ASESINOS BENDECIDOS

El mero pensamiento no delinque, incluso proponiendo monstruosidades, pues para ello habrá de allanar el camino a la perpetración de algún crimen concreto. Eso vicia radicalmente todos los delitos llamados de apología, sea cual fuere su objeto, y explica que ya no sean incumbencia de jueces textos como los del marqués de Sade -favorables a torturar y hasta asesinar niños para que unos abyectos impotentes sueñen con el orgasmo-, o panfletos de Blanqui, Bakunin y Malatesta apoyando magnicidios, golpismo y terrorismo.

Como sería un insulto poner en duda que los ciudadanos poseen entendimiento, son ellos –no quienes dicen o escriben tal o cual cosa- los responsables de sus propios actos. Sin embargo, no está tan claro que la inocencia del mero pensamiento corresponda a ciertos pseudo-pensamientos, como que los verdugos del infiel obtienen vida eterna, rodeados por mil huríes. Los humanos han coexistido desde tiempo inmemorial con gentes, instituciones e ideas aborrecibles para alguna fe, y el paso a operaciones materiales de exterminio ha solido requerir cebos adicionales, empezando por perspectivas de saquear al aborrecido. Sin ir más lejos, nosotros convocamos cruzadas contra herejes, ateos, hechiceros y lujuriosos, mediante bulas papales que –junto a una confiscación de sus bienes- concedían “indulgencia plenaria” a quienes se apuntasen como ángeles exterminadores. He ahí, se dirá, un cebo no sólo crematístico sino espiritual, que emparenta las actuales iniciativas islámicas con nuestro pasado.

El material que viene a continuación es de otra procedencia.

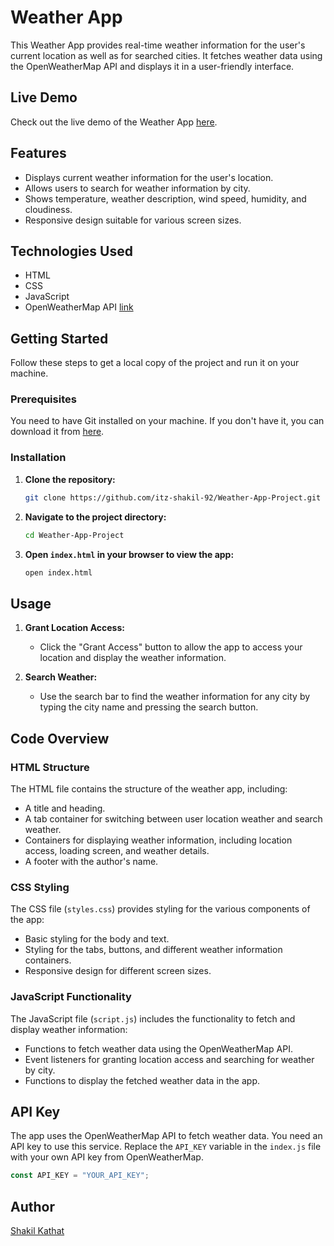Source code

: # Weather App

This Weather App provides real-time weather information for the user's current location as well as for searched cities. It fetches weather data using the OpenWeatherMap API and displays it in a user-friendly interface.

## Live Demo

Check out the live demo of the Weather App [here](https://deluxe-weather-app.netlify.app/).

## Features

- Displays current weather information for the user's location.
- Allows users to search for weather information by city.
- Shows temperature, weather description, wind speed, humidity, and cloudiness.
- Responsive design suitable for various screen sizes.

## Technologies Used

- HTML
- CSS
- JavaScript
- OpenWeatherMap API [link](https://openweathermap.org/api)

## Getting Started

Follow these steps to get a local copy of the project and run it on your machine.

### Prerequisites

You need to have Git installed on your machine. If you don't have it, you can download it from [here](https://git-scm.com/).

### Installation

1. **Clone the repository:**
    ```sh
    git clone https://github.com/itz-shakil-92/Weather-App-Project.git
    ```

2. **Navigate to the project directory:**
    ```sh
    cd Weather-App-Project
    ```

3. **Open `index.html` in your browser to view the app:**
    ```sh
    open index.html
    ```

## Usage

1. **Grant Location Access:**
    - Click the "Grant Access" button to allow the app to access your location and display the weather information.

2. **Search Weather:**
    - Use the search bar to find the weather information for any city by typing the city name and pressing the search button.

## Code Overview

### HTML Structure

The HTML file contains the structure of the weather app, including:
- A title and heading.
- A tab container for switching between user location weather and search weather.
- Containers for displaying weather information, including location access, loading screen, and weather details.
- A footer with the author's name.

### CSS Styling

The CSS file (`styles.css`) provides styling for the various components of the app:
- Basic styling for the body and text.
- Styling for the tabs, buttons, and different weather information containers.
- Responsive design for different screen sizes.

### JavaScript Functionality

The JavaScript file (`script.js`) includes the functionality to fetch and display weather information:
- Functions to fetch weather data using the OpenWeatherMap API.
- Event listeners for granting location access and searching for weather by city.
- Functions to display the fetched weather data in the app.

## API Key

The app uses the OpenWeatherMap API to fetch weather data. You need an API key to use this service. Replace the `API_KEY` variable in the `index.js` file with your own API key from OpenWeatherMap.

```javascript
const API_KEY = "YOUR_API_KEY";

```

## Author 
[Shakil Kathat](https://github.com/itz-shakil-92)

Al mismo tiempo, esta analogía reclama dos precisiones: primero, ni siquiera la indulgencia “plenaria” aseguraba evitar el infierno, siendo tan solo un bono intercambiable por años o siglos de purgatorio (y vender bonos semejantes precipitó la decadencia del Papado); segundo, las inquisiciones cristianas –tanto católicas como reformadas- no permitían a sus cruzados aniquilar a los satánicos sin un simulacro de juicio, abominable jurídicamente por muchas razones (uso de torturas para extraer la confesión del reo, presunción de culpabilidad, etc.), pero orientado en principio a “probar” ciertos cargos.

En definitiva, los cruzados cristianos nunca se han confundido con los mártires cristianos, cuya santidad deriva precisamente de no atentar jamás contra la vida ajena. Imaginemos que algún obispo ofrece dinero no ya por la cabeza de personas como Salman Rusdhie, sino por la de individuos con pasaporte correspondiente a tal o cual país, añadiendo que si esos caza-recompensas perecen en su piadoso intento dicha defunción será sólo aparente, pues les espera una vida de maravillosa alegría. Lejos de admitir que dicha conducta defiende alguna libertad religiosa, nuestros tribunales procesarían por asesinato a cualesquiera cómplices de esos asesinos bendecidos, y con mayor severidad aún a sus inductores. ¿Serían procesables también dichos prelados si no premiasen con dinero los asesinatos, y se limitaran a prometer el cielo? Nuestras leyes prohiben asociaciones con fines ilícitos (empezando por el homicidio), y el dirigente de una secta responde de cualquier crimen perpetrado por miembros de ella cuando cumplan instrucciones suyas.

Esta conclusión pone en la tesitura de considerar no ya delirante sino delictivo cierto precepto de una religión con mil millones de fieles. Desde Mahoma, sus ministros hablan siempre “en nombre de Alá misericordioso”, por más que en vez de separar mártires y asesinos procedan a fundirlos, como si administrasen algún ejército en tiempos de guerra, donde los ascensos se ganan matando.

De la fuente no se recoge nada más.